[LISTED RECORDS]
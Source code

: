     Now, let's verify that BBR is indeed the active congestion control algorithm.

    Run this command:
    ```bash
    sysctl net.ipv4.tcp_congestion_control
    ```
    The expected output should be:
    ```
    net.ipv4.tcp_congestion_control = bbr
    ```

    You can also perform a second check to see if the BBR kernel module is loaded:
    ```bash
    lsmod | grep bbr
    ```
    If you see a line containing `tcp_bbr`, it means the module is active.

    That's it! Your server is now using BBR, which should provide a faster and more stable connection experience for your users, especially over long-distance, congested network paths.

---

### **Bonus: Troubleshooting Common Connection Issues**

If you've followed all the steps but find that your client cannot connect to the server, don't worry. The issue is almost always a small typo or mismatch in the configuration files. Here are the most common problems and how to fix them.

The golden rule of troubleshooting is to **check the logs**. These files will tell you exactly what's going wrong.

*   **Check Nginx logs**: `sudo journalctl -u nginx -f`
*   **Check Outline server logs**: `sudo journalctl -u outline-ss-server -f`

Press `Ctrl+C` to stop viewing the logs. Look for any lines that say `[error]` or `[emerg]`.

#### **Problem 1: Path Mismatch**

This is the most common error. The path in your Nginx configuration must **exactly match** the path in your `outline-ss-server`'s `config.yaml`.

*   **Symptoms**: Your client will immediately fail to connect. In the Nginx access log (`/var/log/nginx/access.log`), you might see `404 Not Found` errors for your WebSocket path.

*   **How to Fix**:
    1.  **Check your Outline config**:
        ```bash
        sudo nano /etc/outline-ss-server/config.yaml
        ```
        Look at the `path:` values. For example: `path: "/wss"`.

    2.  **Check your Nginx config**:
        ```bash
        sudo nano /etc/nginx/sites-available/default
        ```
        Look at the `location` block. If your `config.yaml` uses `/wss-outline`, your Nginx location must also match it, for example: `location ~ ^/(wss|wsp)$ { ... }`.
[/LISTED RECORDS]
Starting from the records above, filter out all lines except those containing the word "also".

    You can also perform a second check to see if the BBR kernel module is loaded:
        Look at the `location` block. If your `config.yaml` uses `/wss-outline`, your Nginx location must also match it, for example: `location ~ ^/(wss|wsp)$ { ... }`.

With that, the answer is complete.